Peter Jackson's mother, Joan, helped with creating the "alien" food in the infamous dinner scene. The food was actually muesli and yogurt dyed green.
Jackson used his own car, a yellow Morris Minor, in the film which later became a recurring fixture in his subsequent movies.
Peter Jackson made most of the special effects himself at home, using common household items. For instance, the brains eaten by the aliens were made from watermelon.
The film has no professional actors. Most of the cast were Peter Jackson's friends and acquaintances who worked on the film during their free time.
The film was originally intended to be a short 10-minute film for fun. However, it evolved into a full-length feature over its four-year production period.
Peter Jackson was only 22 when he started shooting Bad Taste. He had no formal training in filmmaking and learned on the job.
The film's final scene was shot in an actual house that was scheduled for demolition. The crew got permission to blow it up for the movie.

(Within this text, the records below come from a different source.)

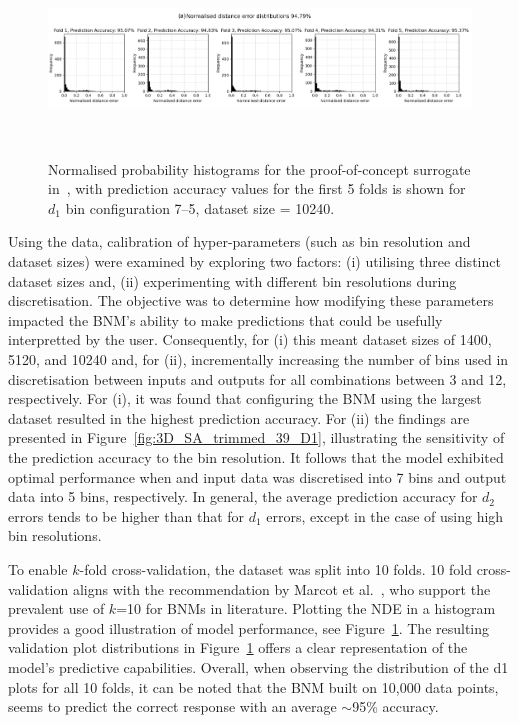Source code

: \documentclass[journal]{IEEEtran}
\begin{document}
\begin{figure}[t]
    \centering
    \includegraphics[width=\textwidth]{figures/validation_plots/PROCESS/st20_d1_7bins_folds.png}
    \caption{\small Normalised probability histograms for the proof-of-concept surrogate in~\cite{Griffiths2024}, with prediction accuracy values for the first 5 folds is shown for $d_{1}$ bin configuration 7--5, dataset size = 10240.}~\label{fig:k-foldhistograms}
\end{figure}


Using the data, calibration of hyper-parameters (such as bin resolution and dataset sizes) were examined by exploring two factors: (i) utilising three distinct dataset sizes and, (ii) experimenting with different bin resolutions during discretisation. The objective was to determine how modifying these parameters impacted the BNM's ability to make predictions that could be usefully interpretted by the user. Consequently, for (i) this meant dataset sizes of 1400, 5120, and 10240 and, for (ii), incrementally increasing the number of bins used in discretisation between inputs and outputs for all combinations between 3 and 12, respectively. For (i), it was found that configuring the BNM using the largest dataset resulted in the highest prediction accuracy. For (ii) the findings are presented in Figure~\ref{fig:3D_SA_trimmed_39_D1}, illustrating the sensitivity of the prediction accuracy to the bin resolution. It follows that the model exhibited optimal performance when and input data was discretised into 7 bins and output data into 5 bins, respectively. In general, the average prediction accuracy for $d_{2}$ errors tends to be higher than that for $d_{1}$ errors, except in the case of using high bin resolutions.

To enable $k$-fold cross-validation, the dataset was split into 10 folds. 10 fold cross-validation aligns with the recommendation by Marcot et al.~\cite{Marcot2021}, who support the prevalent use of $k$=10 for BNMs in literature. Plotting the NDE in a histogram provides a good illustration of model performance, see Figure~\ref{fig:k-foldhistograms}. The resulting validation plot distributions in Figure~\ref{fig:k-foldhistograms} offers a clear representation of the model's predictive capabilities. Overall, when observing the distribution of the d1 plots for all 10 folds, it can be noted that the BNM built on 10,000 data points, seems to predict the correct response with an average $\sim$95\% accuracy.
\end{document}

In the final scene, when the alien flips off the camera, the bird-flipping finger was actually Peter Jackson's. The actor in the suit could not do it with his costume on, so Jackson stepped in to do the honours.
Impact and Legacy
Bad Taste has left an indelible mark on the landscape of independent cinema. Despite its small budget and unconventional storyline, it has garnered a cult following and paved the way for future filmmakers to explore the blending of horror and comedy genres. The film's success also solidified Peter Jackson's standing in the film industry, setting the stage for his subsequent acclaimed ventures such as the "Lord of the Rings" trilogy and "King Kong". The film's innovative use of practical effects and improvisation under budget constraints has served as an inspiration for many independent filmmakers, demonstrating the power of creativity and determination in overcoming obstacles. Moreover, Bad Taste has also shaped pop culture references, with its unique blend of gore, humour, and sci-fi elements, leaving a lasting impact on the viewer's psyche. As such, the film's legacy continues to live on, influencing the works of numerous filmmakers and captivating generations of cinema enthusiasts worldwide.
Review by 80s Stuff: 6/10
Despite the accolades Bad Taste has received, 80s Stuff awarded the film a modest score of 6 out of 10. This rating reflects the film's status as a cult classic, acknowledging its innovative blend of horror and comedy, and the unique ways in which it challenged the conventions of mainstream cinema. However, the score also takes into account the aspects of the film that were less favourably received.
For instance, the gratuitous gore and violence that punctuate the film were viewed by some as excessive, overshadowing the comedic elements and making the film a difficult watch for those with a more sensitive disposition. Furthermore, the lack of professional actors and a coherent plotline left some viewers feeling disoriented and disconnected from the narrative. These factors, coupled with the film's unapologetic deviation from traditional filmmaking norms, ultimately led to its slightly above average rating by 80s Stuff. Despite these criticisms, it's important to remember that Bad Taste remains a significant piece of cinema history, and its influence on the world of independent filmmaking cannot be understated.